Nodal Analysis – Dependent Voltage Source

Use nodal analysis method to solve the circuit and find the power of the $3\Omega$ – resistor.

I. Identify all nodes in the circuit.
The circuit has 3 nodes:

II. Select a reference node. Label this node with the reference (ground) symbol.

The node in the middle is connected to 5 nodes and is the node with the largest number of elements connected to it. Therefore, we select it as the reference node of the circuit.

III. Assign variables for unknown node voltages.

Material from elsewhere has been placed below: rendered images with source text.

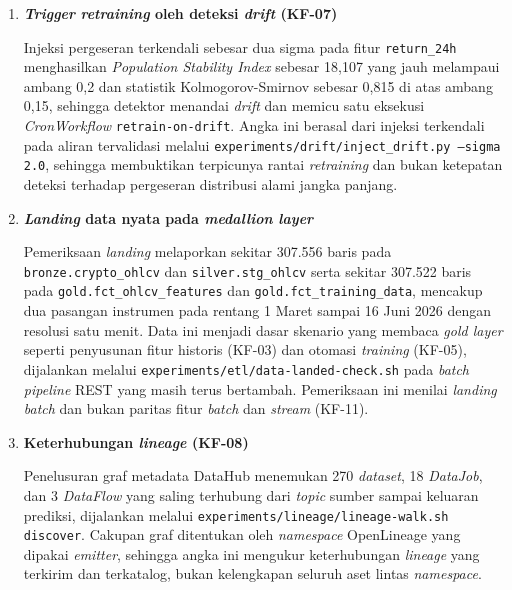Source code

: \vspace{0.5em}
\begin{enumerate}
    \item \textbf{\textit{Trigger} \textit{retraining} oleh deteksi \textit{drift} (KF-07)}

    Injeksi pergeseran terkendali sebesar dua sigma pada fitur \texttt{return\_24h} menghasilkan \textit{Population Stability Index} sebesar 18,107 yang jauh melampaui ambang 0,2 dan statistik Kolmogorov-Smirnov sebesar 0,815 di atas ambang 0,15, sehingga detektor menandai \textit{drift} dan memicu satu eksekusi \textit{CronWorkflow} \texttt{retrain-on-drift}. Angka ini berasal dari injeksi terkendali pada aliran tervalidasi melalui \texttt{experiments/drift/inject\_drift.py --sigma 2.0}, sehingga membuktikan terpicunya rantai \textit{retraining} dan bukan ketepatan deteksi terhadap pergeseran distribusi alami jangka panjang.

    \vspace{0.5em}

    \item \textbf{\textit{Landing} data nyata pada \textit{medallion layer}}

    Pemeriksaan \textit{landing} melaporkan sekitar 307.556 baris pada \texttt{bronze.crypto\_ohlcv} dan \texttt{silver.stg\_ohlcv} serta sekitar 307.522 baris pada \texttt{gold.fct\_ohlcv\_features} dan \texttt{gold.fct\_training\_data}, mencakup dua pasangan instrumen pada rentang 1 Maret sampai 16 Juni 2026 dengan resolusi satu menit. Data ini menjadi dasar skenario yang membaca \textit{gold layer} seperti penyusunan fitur historis (KF-03) dan otomasi \textit{training} (KF-05), dijalankan melalui \texttt{experiments/etl/data-landed-check.sh} pada \textit{batch pipeline} REST yang masih terus bertambah. Pemeriksaan ini menilai \textit{landing} \textit{batch} dan bukan paritas fitur \textit{batch} dan \textit{stream} (KF-11).

    \vspace{0.5em}

    \item \textbf{Keterhubungan \textit{lineage} (KF-08)}

    Penelusuran graf metadata DataHub menemukan 270 \textit{dataset}, 18 \textit{DataJob}, dan 3 \textit{DataFlow} yang saling terhubung dari \textit{topic} sumber sampai keluaran prediksi, dijalankan melalui \texttt{experiments/lineage/lineage-walk.sh discover}. Cakupan graf ditentukan oleh \textit{namespace} OpenLineage yang dipakai \textit{emitter}, sehingga angka ini mengukur keterhubungan \textit{lineage} yang terkirim dan terkatalog, bukan kelengkapan seluruh aset lintas \textit{namespace}.


\end{enumerate}
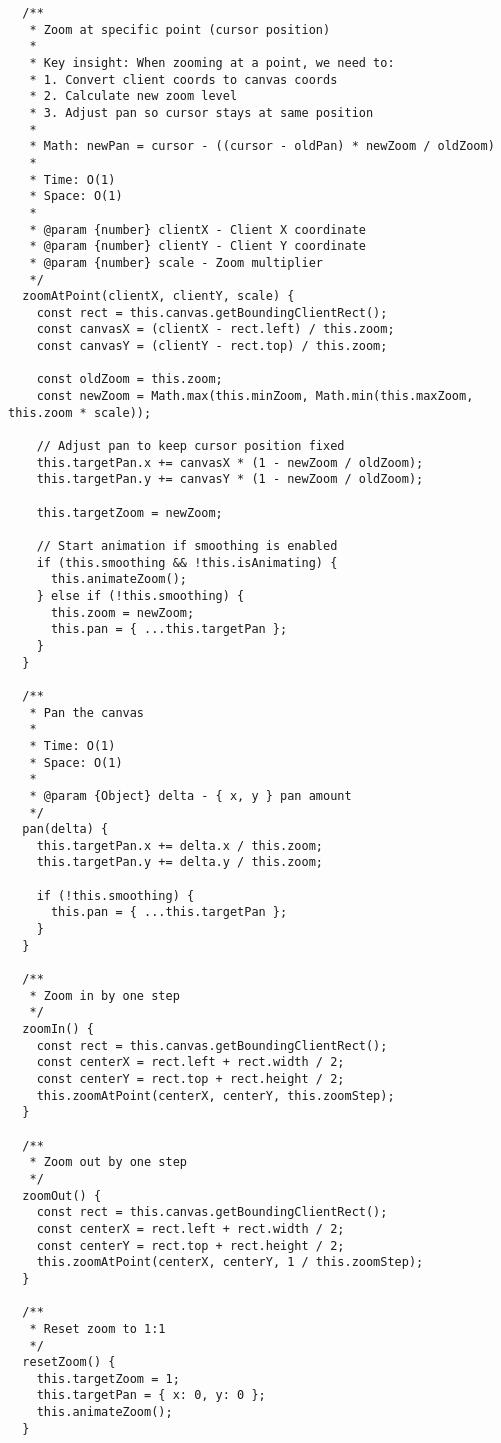 \documentclass[11pt]{article}
\begin{document}
\begin{verbatim}
  /**
   * Zoom at specific point (cursor position)
   * 
   * Key insight: When zooming at a point, we need to:
   * 1. Convert client coords to canvas coords
   * 2. Calculate new zoom level
   * 3. Adjust pan so cursor stays at same position
   * 
   * Math: newPan = cursor - ((cursor - oldPan) * newZoom / oldZoom)
   * 
   * Time: O(1)
   * Space: O(1)
   * 
   * @param {number} clientX - Client X coordinate
   * @param {number} clientY - Client Y coordinate
   * @param {number} scale - Zoom multiplier
   */
  zoomAtPoint(clientX, clientY, scale) {
    const rect = this.canvas.getBoundingClientRect();
    const canvasX = (clientX - rect.left) / this.zoom;
    const canvasY = (clientY - rect.top) / this.zoom;
    
    const oldZoom = this.zoom;
    const newZoom = Math.max(this.minZoom, Math.min(this.maxZoom, this.zoom * scale));
    
    // Adjust pan to keep cursor position fixed
    this.targetPan.x += canvasX * (1 - newZoom / oldZoom);
    this.targetPan.y += canvasY * (1 - newZoom / oldZoom);
    
    this.targetZoom = newZoom;
    
    // Start animation if smoothing is enabled
    if (this.smoothing && !this.isAnimating) {
      this.animateZoom();
    } else if (!this.smoothing) {
      this.zoom = newZoom;
      this.pan = { ...this.targetPan };
    }
  }
  
  /**
   * Pan the canvas
   * 
   * Time: O(1)
   * Space: O(1)
   * 
   * @param {Object} delta - { x, y } pan amount
   */
  pan(delta) {
    this.targetPan.x += delta.x / this.zoom;
    this.targetPan.y += delta.y / this.zoom;
    
    if (!this.smoothing) {
      this.pan = { ...this.targetPan };
    }
  }
  
  /**
   * Zoom in by one step
   */
  zoomIn() {
    const rect = this.canvas.getBoundingClientRect();
    const centerX = rect.left + rect.width / 2;
    const centerY = rect.top + rect.height / 2;
    this.zoomAtPoint(centerX, centerY, this.zoomStep);
  }
  
  /**
   * Zoom out by one step
   */
  zoomOut() {
    const rect = this.canvas.getBoundingClientRect();
    const centerX = rect.left + rect.width / 2;
    const centerY = rect.top + rect.height / 2;
    this.zoomAtPoint(centerX, centerY, 1 / this.zoomStep);
  }
  
  /**
   * Reset zoom to 1:1
   */
  resetZoom() {
    this.targetZoom = 1;
    this.targetPan = { x: 0, y: 0 };
    this.animateZoom();
  }
  

\end{verbatim}
\end{document}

We label the remaining nodes as shown above. $V_1$ is connected to the reference node through a voltage source. Therefore, it is equal to the voltage of the dependent voltage source: $V_1=-6I_x$ .

IV. Incorporate dependent sources.

If there are dependent sources in the circuit, write down equations that express their values in terms of node voltages.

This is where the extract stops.